Tyne Tees has been going off the boil for quite a while. But then, so has ITV generally. ITV is commercial, yet somehow not quite part of the private sector, exactly. It has a unique position in the nation's life and hearts, hence that 3 button on every remote control in the land. To which it has no divine right. Which is to say, no divine right to exist at all.

Just how many people watch television on the Internet compared to the number of people who watch television on the television? Just which digital channel has anything remotely approaching ITV's viewing figures? And has no one noticed how massively dependent on terrestrial television is digital television for its content? Yet this immensely privileged commercial network expects public money to provide such basics as regional news, and children's programmes.

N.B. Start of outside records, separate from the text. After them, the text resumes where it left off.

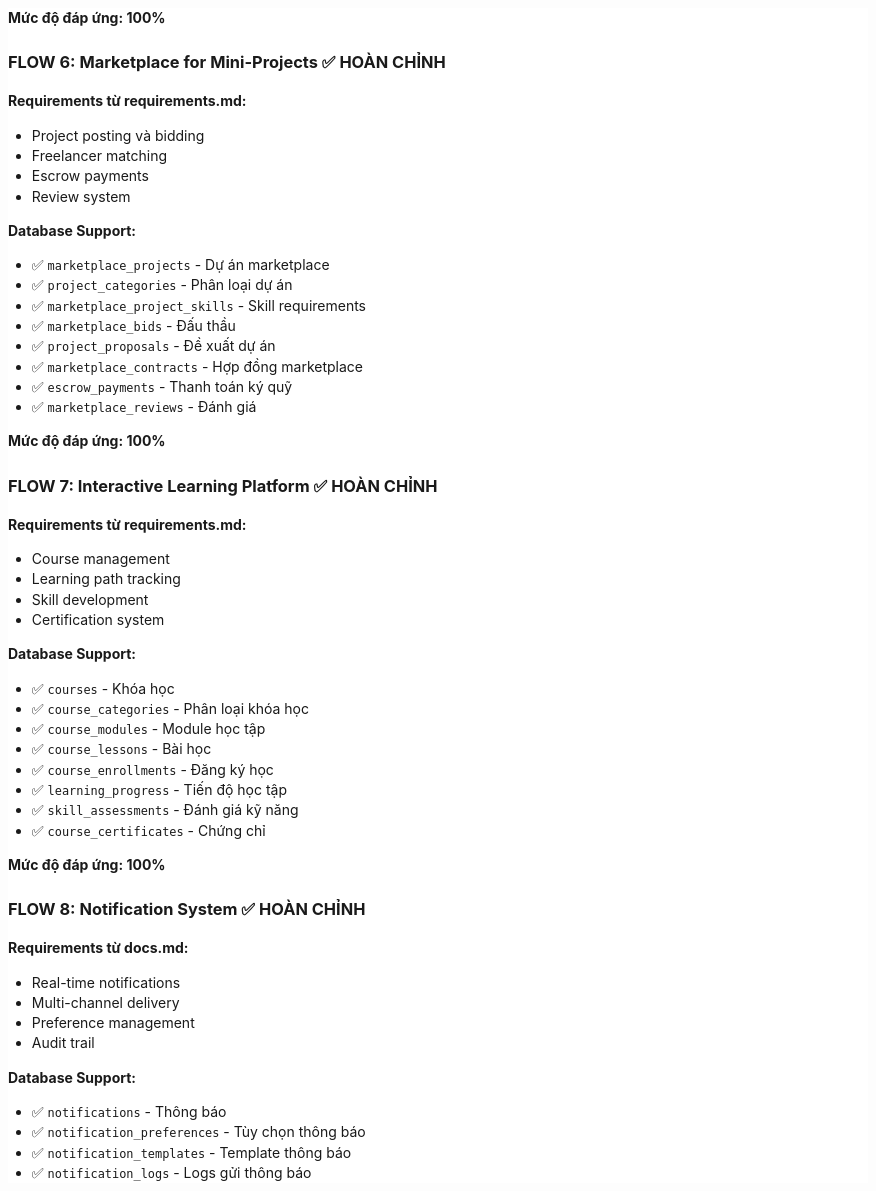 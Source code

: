 **Mức độ đáp ứng: 100%**

### FLOW 6: Marketplace for Mini-Projects ✅ HOÀN CHỈNH
**Requirements từ requirements.md:**
- Project posting và bidding
- Freelancer matching
- Escrow payments
- Review system

**Database Support:**
- ✅ `marketplace_projects` - Dự án marketplace
- ✅ `project_categories` - Phân loại dự án
- ✅ `marketplace_project_skills` - Skill requirements
- ✅ `marketplace_bids` - Đấu thầu
- ✅ `project_proposals` - Đề xuất dự án
- ✅ `marketplace_contracts` - Hợp đồng marketplace
- ✅ `escrow_payments` - Thanh toán ký quỹ
- ✅ `marketplace_reviews` - Đánh giá

**Mức độ đáp ứng: 100%**

### FLOW 7: Interactive Learning Platform ✅ HOÀN CHỈNH
**Requirements từ requirements.md:**
- Course management
- Learning path tracking
- Skill development
- Certification system

**Database Support:**
- ✅ `courses` - Khóa học
- ✅ `course_categories` - Phân loại khóa học
- ✅ `course_modules` - Module học tập
- ✅ `course_lessons` - Bài học
- ✅ `course_enrollments` - Đăng ký học
- ✅ `learning_progress` - Tiến độ học tập
- ✅ `skill_assessments` - Đánh giá kỹ năng
- ✅ `course_certificates` - Chứng chỉ

**Mức độ đáp ứng: 100%**

### FLOW 8: Notification System ✅ HOÀN CHỈNH
**Requirements từ docs.md:**
- Real-time notifications
- Multi-channel delivery
- Preference management
- Audit trail

**Database Support:**
- ✅ `notifications` - Thông báo
- ✅ `notification_preferences` - Tùy chọn thông báo
- ✅ `notification_templates` - Template thông báo
- ✅ `notification_logs` - Logs gửi thông báo

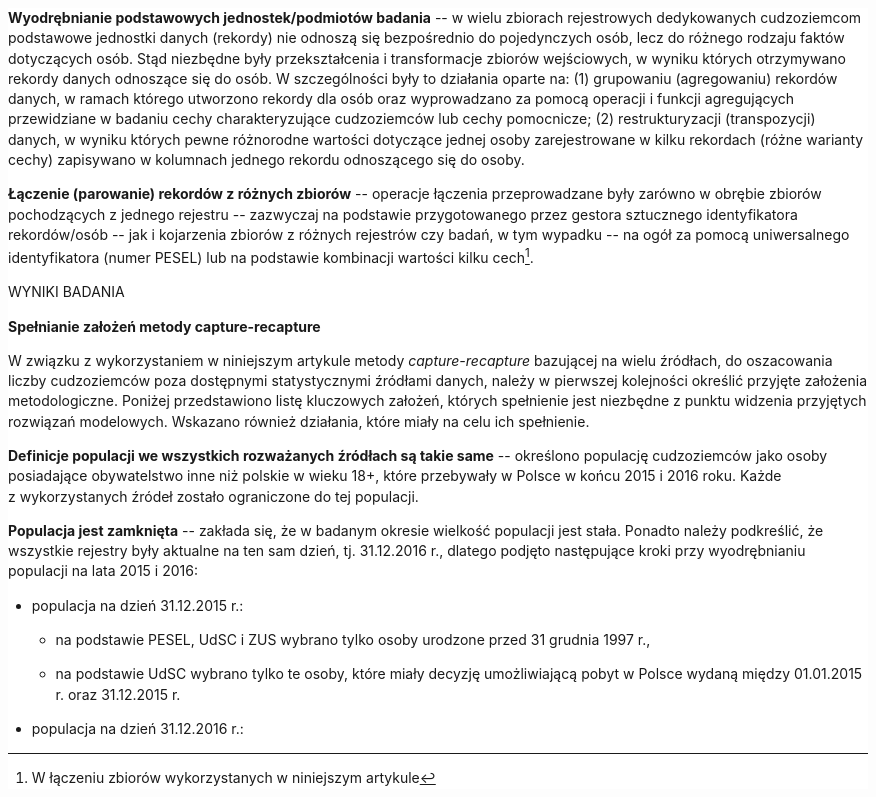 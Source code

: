**Wyodrębnianie podstawowych jednostek/podmiotów badania** -- w wielu
zbiorach rejestrowych dedykowanych cudzoziemcom podstawowe jednostki
danych (rekordy) nie odnoszą się bezpośrednio do pojedynczych osób, lecz
do różnego rodzaju faktów dotyczących osób. Stąd niezbędne były
przekształcenia i transformacje zbiorów wejściowych, w wyniku których
otrzymywano rekordy danych odnoszące się do osób. W szczególności były
to działania oparte na: (1) grupowaniu (agregowaniu) rekordów danych,
w ramach którego utworzono rekordy dla osób oraz wyprowadzano za pomocą
operacji i funkcji agregujących przewidziane w badaniu cechy
charakteryzujące cudzoziemców lub cechy pomocnicze; (2) restrukturyzacji
(transpozycji) danych, w wyniku których pewne różnorodne wartości
dotyczące jednej osoby zarejestrowane w kilku rekordach (różne warianty
cechy) zapisywano w kolumnach jednego rekordu odnoszącego się do osoby.

**Łączenie (parowanie) rekordów z różnych zbiorów** -- operacje łączenia
przeprowadzane były zarówno w obrębie zbiorów pochodzących z jednego
rejestru -- zazwyczaj na podstawie przygotowanego przez gestora
sztucznego identyfikatora rekordów/osób -- jak i kojarzenia zbiorów
z różnych rejestrów czy badań, w tym wypadku -- na ogół za pomocą
uniwersalnego identyfikatora (numer PESEL) lub na podstawie kombinacji
wartości kilku cech[^13].

WYNIKI BADANIA

**Spełnianie założeń metody capture-recapture**

W związku z wykorzystaniem w niniejszym artykule metody
*capture-recapture* bazującej na wielu źródłach, do oszacowania liczby
cudzoziemców poza dostępnymi statystycznymi źródłami danych, należy
w pierwszej kolejności określić przyjęte założenia metodologiczne.
Poniżej przedstawiono listę kluczowych założeń, których spełnienie jest
niezbędne z punktu widzenia przyjętych rozwiązań modelowych. Wskazano
również działania, które miały na celu ich spełnienie.

**Definicje populacji we wszystkich rozważanych źródłach są takie same**
-- określono populację cudzoziemców jako osoby posiadające obywatelstwo
inne niż polskie w wieku 18+, które przebywały w Polsce w końcu 2015
i 2016 roku. Każde z wykorzystanych źródeł zostało ograniczone do tej
populacji.

**Populacja jest zamknięta** -- zakłada się, że w badanym okresie
wielkość populacji jest stała. Ponadto należy podkreślić, że wszystkie
rejestry były aktualne na ten sam dzień, tj. 31.12.2016 r., dlatego
podjęto następujące kroki przy wyodrębnianiu populacji na lata 2015
i 2016:

-   populacja na dzień 31.12.2015 r.:

    -   na podstawie PESEL, UdSC i ZUS wybrano tylko osoby urodzone
        przed 31 grudnia 1997 r.,

    -   na podstawie UdSC wybrano tylko te osoby, które miały decyzję
        umożliwiającą pobyt w Polsce wydaną między 01.01.2015 r. oraz
        31.12.2015 r.

-   populacja na dzień 31.12.2016 r.:


[^1]: ang. *Respondent Driven Sampling* -- metoda doboru jednostek do
[^2]: W pracy badawczej, na podstawie której powstał niniejszy artykuł,
[^3]: Podstawa prawna -- ustawa z dnia 12 grudnia 2013 r.
[^4]: W artykule używać będziemy angielskiego terminu capture-recapture
[^5]: Możliwe jest również zastosowanie metody w przypadku jednego
[^6]: Autor w swojej pracy używał zamiennie pojęć *unauthorized
[^7]: Na potrzeby szacunku liczby cudzoziemców rozpatrywane były złożone
[^8]: W tym celu można wykorzystać łączenie deterministyczne
[^9]: Jest to tzw. notacja nawiasowa, która w przypadku modeli
[^10]: Na potrzeby artykułu przyjęto $B=500$.
[^11]: W podobny sposób można wyznaczyć te miary dla liczebności
[^12]: Przedział ten wyznaczany jest metodą percentylową. Na przykład,
[^13]: W łączeniu zbiorów wykorzystanych w niniejszym artykule
[^14]: Pełen raport wraz z załącznikami dostępny jest na stronie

It is very high time to re-regionalise ITV under a combination of municipal and mutual ownership, and to apply that same model (but with central government replacing local government, subject to very strict parliamentary scrutiny) to Channel Four. I say again, there is no divine right to that 3 button. Nor, come to that, to the 4 button or the 5 button.

Meanwhile, it would be wrong to ignore just how influential Tyne Tees was in its day. The Tyneside-based media had a fit in June 2008 at the publication of Regional Identities in North East England, 1300-2000 (Boydell Press, £50), by Dr Adrian Green of Durham and Professor Tony Pollard of Teesside. Probably because it was only saying what everyone knew anyway: that the very term "the North East" did not occur before the nineteenth century.

Most significantly, it was only the creation of Tyne Tees Television in 1959 that even began to overcome the previously very sharp division at the Tyne between the two entirely distinct counties of Durham and Northumberland (each of which contained, and contains, significant local loyalties). Never mind, of course, that the "North East region" also contains Middlesbrough and its environs, complete with Yorkshire accents and a Yorkshire country cricket ground.

But unfortunately, Green and Pollard seemed rather taken with the dreadful "city regions" idea, although if one good thing might come out of the creation of unitary local government in Northumberland and in County Durham, it is that that effectively renders the city regions impossible. What those who want them mean is that they want the Cleveland and Tyne & Wear Metropolitan County Councils back. So why not just say so?